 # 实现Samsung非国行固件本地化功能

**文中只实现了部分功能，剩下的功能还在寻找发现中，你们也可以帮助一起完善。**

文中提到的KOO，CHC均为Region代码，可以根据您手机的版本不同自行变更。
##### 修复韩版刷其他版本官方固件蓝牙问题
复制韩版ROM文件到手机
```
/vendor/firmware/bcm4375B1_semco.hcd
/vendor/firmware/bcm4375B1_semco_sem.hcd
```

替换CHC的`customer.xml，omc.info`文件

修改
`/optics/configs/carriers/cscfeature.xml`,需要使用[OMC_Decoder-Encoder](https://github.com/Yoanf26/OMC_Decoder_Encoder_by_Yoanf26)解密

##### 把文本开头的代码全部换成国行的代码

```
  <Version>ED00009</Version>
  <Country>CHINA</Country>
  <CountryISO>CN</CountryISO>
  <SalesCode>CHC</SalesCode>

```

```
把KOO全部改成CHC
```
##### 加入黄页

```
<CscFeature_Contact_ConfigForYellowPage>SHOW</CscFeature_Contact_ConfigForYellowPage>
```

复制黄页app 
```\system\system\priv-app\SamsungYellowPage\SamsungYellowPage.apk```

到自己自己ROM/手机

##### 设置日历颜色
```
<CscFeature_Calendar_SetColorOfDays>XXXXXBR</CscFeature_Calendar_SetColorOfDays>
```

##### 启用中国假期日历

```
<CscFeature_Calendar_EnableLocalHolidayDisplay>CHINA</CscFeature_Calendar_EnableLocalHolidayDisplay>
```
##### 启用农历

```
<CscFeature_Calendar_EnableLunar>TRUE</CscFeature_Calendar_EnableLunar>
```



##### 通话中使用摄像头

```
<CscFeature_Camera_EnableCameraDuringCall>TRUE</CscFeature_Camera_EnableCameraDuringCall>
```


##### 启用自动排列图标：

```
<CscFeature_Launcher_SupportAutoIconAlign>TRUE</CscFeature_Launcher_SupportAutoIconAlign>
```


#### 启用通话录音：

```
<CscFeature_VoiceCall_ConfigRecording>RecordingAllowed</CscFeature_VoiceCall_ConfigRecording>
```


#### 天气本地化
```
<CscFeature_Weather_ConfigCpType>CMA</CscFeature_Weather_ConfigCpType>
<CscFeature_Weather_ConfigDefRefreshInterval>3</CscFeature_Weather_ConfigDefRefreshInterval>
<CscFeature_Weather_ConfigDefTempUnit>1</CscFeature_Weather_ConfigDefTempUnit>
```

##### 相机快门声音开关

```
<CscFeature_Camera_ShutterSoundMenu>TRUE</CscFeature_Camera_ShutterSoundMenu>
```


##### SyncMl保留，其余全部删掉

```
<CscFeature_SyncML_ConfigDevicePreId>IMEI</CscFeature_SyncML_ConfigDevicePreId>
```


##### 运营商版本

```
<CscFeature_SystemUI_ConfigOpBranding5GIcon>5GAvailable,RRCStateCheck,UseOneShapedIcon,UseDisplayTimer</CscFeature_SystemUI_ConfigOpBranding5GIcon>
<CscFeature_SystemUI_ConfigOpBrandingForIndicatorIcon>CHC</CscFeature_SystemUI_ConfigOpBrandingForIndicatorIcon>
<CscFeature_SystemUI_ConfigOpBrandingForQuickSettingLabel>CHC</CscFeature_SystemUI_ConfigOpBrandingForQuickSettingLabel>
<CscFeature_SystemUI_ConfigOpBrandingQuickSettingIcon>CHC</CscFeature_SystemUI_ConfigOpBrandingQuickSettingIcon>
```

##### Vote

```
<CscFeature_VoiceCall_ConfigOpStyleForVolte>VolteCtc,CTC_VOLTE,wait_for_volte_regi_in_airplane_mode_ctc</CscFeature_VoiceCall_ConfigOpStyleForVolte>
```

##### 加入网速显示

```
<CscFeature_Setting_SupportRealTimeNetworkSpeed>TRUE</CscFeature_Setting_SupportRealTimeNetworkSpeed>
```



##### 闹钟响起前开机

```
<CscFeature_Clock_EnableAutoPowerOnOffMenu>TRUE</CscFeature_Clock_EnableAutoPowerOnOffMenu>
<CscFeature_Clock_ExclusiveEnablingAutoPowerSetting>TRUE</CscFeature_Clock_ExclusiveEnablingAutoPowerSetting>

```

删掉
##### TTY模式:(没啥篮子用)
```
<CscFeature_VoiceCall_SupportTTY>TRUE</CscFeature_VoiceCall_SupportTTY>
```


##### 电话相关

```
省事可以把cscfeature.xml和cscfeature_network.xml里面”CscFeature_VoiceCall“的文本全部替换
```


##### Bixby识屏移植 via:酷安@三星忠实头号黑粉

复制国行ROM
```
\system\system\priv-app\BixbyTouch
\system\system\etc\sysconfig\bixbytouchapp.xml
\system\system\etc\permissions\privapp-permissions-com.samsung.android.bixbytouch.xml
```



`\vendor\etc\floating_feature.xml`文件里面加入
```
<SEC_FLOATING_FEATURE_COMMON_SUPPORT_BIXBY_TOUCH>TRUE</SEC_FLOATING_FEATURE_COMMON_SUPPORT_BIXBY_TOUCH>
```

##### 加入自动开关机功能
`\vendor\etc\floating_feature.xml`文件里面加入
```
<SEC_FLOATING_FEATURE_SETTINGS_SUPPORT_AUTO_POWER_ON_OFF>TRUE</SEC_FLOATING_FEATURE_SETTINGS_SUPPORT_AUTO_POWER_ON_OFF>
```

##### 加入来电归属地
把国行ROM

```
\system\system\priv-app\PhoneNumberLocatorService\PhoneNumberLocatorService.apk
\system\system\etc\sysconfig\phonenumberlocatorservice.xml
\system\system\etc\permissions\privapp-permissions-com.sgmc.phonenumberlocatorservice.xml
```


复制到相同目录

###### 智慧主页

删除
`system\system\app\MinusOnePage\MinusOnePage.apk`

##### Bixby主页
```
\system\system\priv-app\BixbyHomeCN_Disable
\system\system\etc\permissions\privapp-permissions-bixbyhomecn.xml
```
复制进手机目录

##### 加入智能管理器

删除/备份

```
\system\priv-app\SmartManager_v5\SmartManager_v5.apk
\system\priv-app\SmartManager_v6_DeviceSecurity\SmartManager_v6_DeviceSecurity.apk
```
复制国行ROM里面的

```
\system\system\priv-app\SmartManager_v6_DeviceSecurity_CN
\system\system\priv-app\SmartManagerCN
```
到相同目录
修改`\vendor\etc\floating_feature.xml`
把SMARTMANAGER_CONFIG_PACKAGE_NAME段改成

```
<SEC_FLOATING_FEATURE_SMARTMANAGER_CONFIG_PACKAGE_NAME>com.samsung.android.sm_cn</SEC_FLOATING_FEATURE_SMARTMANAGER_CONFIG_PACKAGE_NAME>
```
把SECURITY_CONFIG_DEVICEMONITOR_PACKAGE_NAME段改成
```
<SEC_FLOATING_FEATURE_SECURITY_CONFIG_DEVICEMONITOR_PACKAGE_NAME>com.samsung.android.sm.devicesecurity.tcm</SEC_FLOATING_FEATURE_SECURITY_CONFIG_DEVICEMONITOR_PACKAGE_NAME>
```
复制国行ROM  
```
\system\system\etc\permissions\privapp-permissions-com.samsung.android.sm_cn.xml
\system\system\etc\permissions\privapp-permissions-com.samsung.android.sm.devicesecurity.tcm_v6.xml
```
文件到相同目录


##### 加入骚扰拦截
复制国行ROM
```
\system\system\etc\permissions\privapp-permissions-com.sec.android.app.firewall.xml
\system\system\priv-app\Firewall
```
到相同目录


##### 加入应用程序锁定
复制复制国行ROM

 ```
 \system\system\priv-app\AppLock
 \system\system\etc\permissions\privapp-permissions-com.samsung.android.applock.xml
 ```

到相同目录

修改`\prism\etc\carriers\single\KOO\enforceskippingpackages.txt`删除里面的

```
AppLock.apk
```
= = = =
**TASK OBJECTIVE**
Throughout the records, the word "carriers" shows up on certain lines. Report how many lines, with only the number.

**REPLY TO THE TASK**
2